AWS Big Data Blog

Cross-account lakehouse governance with Amazon S3 Tables and SageMaker Catalog

Organizations increasingly face challenges when analyzing data stored across multiple AWS accounts and storage formats. Data teams often need to query both traditional Amazon Simple Storage Service (Amazon S3) objects and Apache Iceberg tables, leading to costly data duplication, potential inconsistencies, and complex permission management across accounts.

To address these challenges, you can combine Amazon S3 Tables, which provides native Apache Iceberg support within S3, with Amazon SageMaker Catalog for unified data governance. This solution supports secure cross-account data access without duplicating datasets or compromising security controls.

In this post, we walk you through a practical solution for secure, efficient cross-account data sharing and analysis. You’ll learn how to set up cross-account access to S3 Tables using federated catalogs in Amazon SageMaker, perform unified queries across accounts with Amazon Athena in Amazon SageMaker Unified Studio, and implement fine-grained access controls at the column level using AWS Lake Formation.

This post helps you establish proper governance and security controls for S3 Tables in a multi-account environment, enabling secure and efficient cross-account data access.

Solution overview

We walk you through implementing a three-account lakehouse governance architecture where you can securely share data. As shown in the following diagram, Account A serves as your data producer with S3 Tables, Account B acts as your central governance hub with SageMaker Catalog, and Account C represents your data consumers. We’ll demonstrate step-by-step how to configure cross-account access and implement governance controls so consumers can discover and query data from both S3 tables and traditional S3 buckets.

Prerequisite and Set up

In this post, we focus on how to do the cross account set up and how to onboard S3 Tables. All three accounts are in the same AWS Region. To implement this solution, you will need three individual accounts (A, B, C). The setup in the accounts should look like the following:

  • Account A (Producer): Create an Amazon S3 Table on the account.
  • Account B (Central governance and producer): This is another account where you have data in Amazon S3 buckets catalog via Glue Catalog. You would onboard these into domain portal.
  • Account C (Consumer account): Identify an account where you have consumers query data using Athena to follow along.

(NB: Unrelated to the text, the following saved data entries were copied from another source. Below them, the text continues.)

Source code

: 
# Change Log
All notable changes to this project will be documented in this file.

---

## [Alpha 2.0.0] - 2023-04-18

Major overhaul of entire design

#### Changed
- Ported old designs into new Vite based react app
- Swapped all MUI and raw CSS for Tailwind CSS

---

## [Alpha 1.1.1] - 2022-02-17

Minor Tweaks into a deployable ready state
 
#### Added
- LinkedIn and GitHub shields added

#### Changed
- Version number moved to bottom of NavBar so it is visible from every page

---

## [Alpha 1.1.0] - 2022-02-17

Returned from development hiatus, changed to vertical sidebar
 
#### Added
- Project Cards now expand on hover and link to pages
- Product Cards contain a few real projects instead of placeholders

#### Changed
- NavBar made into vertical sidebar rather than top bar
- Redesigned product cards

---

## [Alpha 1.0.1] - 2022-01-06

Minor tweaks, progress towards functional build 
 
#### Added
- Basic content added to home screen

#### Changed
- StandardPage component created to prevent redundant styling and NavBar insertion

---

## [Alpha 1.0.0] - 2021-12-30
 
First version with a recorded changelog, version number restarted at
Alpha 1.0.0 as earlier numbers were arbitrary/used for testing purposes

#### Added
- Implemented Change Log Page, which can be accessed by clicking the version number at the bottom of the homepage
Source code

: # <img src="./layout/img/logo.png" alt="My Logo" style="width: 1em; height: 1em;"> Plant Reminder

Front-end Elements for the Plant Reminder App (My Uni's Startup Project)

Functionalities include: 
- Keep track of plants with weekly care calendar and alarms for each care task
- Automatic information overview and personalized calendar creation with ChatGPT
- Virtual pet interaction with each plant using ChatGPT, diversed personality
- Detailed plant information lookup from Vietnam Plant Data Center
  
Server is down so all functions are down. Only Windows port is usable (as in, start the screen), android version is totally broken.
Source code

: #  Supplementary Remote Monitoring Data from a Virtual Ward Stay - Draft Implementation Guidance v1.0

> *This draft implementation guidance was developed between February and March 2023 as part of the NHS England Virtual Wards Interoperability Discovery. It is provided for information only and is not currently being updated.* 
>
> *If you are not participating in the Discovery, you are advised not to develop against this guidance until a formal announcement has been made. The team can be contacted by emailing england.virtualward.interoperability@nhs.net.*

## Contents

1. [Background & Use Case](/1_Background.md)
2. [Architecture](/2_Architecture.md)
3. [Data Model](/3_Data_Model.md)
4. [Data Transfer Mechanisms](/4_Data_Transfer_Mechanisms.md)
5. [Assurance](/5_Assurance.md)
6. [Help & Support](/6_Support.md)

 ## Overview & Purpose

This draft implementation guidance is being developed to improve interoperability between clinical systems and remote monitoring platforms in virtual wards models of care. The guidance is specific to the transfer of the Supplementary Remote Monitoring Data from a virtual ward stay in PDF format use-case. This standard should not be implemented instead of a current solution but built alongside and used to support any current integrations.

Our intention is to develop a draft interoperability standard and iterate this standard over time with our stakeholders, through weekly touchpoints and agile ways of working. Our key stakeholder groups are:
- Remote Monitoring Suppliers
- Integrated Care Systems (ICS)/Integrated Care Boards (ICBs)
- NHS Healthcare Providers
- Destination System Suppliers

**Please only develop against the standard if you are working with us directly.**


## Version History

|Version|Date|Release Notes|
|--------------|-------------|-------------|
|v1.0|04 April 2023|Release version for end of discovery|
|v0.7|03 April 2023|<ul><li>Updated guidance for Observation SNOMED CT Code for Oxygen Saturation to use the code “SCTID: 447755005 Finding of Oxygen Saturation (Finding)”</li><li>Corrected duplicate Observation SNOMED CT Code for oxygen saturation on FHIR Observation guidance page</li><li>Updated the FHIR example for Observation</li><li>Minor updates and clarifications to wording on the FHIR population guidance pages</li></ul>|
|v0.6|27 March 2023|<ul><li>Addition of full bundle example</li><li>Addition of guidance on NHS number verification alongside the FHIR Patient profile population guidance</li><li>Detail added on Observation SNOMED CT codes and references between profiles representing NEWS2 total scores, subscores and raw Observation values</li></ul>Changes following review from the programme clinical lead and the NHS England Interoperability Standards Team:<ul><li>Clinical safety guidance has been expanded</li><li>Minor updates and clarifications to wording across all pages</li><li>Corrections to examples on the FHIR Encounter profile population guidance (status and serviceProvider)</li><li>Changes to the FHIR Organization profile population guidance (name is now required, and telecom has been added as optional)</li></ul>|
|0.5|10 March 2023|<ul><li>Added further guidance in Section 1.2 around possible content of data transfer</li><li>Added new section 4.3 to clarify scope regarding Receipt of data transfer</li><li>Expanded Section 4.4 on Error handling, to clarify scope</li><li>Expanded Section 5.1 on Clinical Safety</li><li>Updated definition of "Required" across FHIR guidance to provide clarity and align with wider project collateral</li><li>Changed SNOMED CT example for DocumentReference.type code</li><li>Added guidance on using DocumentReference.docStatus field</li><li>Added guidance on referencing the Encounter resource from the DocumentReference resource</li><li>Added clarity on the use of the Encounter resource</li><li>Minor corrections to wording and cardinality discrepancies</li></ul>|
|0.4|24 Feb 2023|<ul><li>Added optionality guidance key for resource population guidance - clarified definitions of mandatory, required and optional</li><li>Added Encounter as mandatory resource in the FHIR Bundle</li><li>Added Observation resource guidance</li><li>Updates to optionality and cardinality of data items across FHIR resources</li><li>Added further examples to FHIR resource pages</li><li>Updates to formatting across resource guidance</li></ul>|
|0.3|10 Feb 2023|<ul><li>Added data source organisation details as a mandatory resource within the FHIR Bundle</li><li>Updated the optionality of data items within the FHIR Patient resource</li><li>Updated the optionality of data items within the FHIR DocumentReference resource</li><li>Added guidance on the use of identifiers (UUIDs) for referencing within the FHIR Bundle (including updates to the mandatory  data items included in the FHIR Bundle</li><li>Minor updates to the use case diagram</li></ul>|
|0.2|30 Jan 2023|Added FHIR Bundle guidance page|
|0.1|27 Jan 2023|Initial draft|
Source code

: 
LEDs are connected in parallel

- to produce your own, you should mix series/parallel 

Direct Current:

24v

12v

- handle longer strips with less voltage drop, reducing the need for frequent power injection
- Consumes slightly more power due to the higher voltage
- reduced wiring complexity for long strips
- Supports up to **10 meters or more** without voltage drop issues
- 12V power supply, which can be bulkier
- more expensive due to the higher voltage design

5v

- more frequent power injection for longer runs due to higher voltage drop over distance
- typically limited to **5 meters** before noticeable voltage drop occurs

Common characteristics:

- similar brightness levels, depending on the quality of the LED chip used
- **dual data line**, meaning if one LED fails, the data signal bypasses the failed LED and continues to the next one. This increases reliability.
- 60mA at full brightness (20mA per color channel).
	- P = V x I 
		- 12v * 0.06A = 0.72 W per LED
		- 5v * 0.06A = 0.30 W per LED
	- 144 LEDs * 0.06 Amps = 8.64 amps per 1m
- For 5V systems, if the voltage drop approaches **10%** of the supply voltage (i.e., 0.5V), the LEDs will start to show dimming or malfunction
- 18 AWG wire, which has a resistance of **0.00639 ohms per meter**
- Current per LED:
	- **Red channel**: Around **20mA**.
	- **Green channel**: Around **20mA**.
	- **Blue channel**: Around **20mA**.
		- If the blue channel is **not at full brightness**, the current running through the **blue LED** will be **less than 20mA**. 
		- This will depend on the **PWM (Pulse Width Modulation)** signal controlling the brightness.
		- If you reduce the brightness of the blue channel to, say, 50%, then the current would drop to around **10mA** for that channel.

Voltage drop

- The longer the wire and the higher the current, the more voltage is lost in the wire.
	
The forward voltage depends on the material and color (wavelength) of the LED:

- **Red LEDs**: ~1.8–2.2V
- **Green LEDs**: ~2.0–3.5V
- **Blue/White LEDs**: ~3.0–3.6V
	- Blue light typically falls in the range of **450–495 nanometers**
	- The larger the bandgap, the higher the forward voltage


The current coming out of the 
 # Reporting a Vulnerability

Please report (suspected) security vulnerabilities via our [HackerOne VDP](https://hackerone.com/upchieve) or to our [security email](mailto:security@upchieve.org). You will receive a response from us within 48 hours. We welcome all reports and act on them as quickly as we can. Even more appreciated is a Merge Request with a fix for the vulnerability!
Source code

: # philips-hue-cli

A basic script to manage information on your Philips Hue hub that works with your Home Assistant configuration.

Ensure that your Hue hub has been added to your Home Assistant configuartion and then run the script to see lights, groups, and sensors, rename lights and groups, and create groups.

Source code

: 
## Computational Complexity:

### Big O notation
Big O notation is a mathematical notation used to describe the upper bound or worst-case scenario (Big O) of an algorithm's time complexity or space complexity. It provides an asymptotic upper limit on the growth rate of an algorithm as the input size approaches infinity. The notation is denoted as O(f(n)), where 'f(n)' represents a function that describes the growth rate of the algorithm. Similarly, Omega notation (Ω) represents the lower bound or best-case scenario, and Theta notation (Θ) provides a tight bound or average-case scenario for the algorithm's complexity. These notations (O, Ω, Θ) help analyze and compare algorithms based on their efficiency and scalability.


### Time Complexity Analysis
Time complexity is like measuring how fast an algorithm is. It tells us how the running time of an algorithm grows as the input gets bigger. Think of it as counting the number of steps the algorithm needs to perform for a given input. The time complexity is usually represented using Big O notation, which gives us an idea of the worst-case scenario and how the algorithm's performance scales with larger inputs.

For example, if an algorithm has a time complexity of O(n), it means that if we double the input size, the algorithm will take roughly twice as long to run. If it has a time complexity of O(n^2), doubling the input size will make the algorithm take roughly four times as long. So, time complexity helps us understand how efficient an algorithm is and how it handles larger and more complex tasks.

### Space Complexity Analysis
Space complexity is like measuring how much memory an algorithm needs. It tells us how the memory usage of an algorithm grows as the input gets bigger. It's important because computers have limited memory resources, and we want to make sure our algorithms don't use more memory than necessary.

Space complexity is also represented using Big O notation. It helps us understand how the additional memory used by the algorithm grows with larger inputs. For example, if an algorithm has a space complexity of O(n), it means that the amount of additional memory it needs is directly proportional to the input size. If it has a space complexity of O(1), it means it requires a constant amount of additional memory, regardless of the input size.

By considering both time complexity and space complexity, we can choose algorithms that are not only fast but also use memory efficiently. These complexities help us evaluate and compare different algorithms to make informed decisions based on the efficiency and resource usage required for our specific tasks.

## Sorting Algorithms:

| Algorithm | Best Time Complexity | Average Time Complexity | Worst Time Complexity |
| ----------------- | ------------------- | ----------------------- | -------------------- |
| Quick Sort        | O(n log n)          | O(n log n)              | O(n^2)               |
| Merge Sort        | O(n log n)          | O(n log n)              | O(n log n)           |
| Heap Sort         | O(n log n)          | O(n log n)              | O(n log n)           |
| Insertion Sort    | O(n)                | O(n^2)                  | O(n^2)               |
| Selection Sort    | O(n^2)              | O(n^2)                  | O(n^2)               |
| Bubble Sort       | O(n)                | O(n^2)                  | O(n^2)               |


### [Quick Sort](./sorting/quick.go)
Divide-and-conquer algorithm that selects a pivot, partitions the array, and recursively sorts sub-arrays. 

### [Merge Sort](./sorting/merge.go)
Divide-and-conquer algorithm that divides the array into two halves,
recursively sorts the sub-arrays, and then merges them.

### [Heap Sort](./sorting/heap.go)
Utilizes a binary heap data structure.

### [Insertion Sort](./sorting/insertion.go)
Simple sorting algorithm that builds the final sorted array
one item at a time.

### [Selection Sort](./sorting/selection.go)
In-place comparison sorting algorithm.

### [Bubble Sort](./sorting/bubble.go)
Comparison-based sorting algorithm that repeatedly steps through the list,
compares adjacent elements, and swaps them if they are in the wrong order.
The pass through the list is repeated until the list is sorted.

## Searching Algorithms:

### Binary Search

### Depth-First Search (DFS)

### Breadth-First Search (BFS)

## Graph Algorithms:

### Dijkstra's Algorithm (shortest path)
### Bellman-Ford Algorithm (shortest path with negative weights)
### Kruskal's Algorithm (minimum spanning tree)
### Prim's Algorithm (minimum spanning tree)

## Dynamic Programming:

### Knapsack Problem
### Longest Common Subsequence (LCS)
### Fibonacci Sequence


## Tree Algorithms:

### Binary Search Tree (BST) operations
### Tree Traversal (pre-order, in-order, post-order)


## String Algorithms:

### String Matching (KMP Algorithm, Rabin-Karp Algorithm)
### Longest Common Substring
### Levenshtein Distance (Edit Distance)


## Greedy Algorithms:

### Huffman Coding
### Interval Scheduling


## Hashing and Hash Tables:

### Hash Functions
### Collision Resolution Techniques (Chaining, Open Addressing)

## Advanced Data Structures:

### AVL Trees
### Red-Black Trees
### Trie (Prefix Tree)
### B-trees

The following are the high-level implementation steps for this solution:

Step 1: Configure cross-account association for governance.
Step 2: Create three Project Profiles in Account B pointing to tables in Account A, B, and C.
Step 3: Create three Projects.
Step 4: Set up permissions for Projects in AWS Lake Formation.
Step 5: In Account B, create Datasource to connect S3 Table from Account A and Glue Catalog Tables from Account B.
Step 6: Publish and Subscribe to asset.
Step 7: Query S3 table (Account A) and S3 (Account B) data together in SQL editor (Account C).

Step 1

A. Configure cross-account association for governance

In this section, we associate Account A and C in the Governance account B.

  1. Open the SageMaker Unified Studio console in Account B.
  2. Navigate to Domains, select your domain, then choose the Account associations tab.
  3. Choose Request association and enter the Account IDs for Account A and Account C.
  4. Submit the association request and verify the accounts appear with “Requested” status.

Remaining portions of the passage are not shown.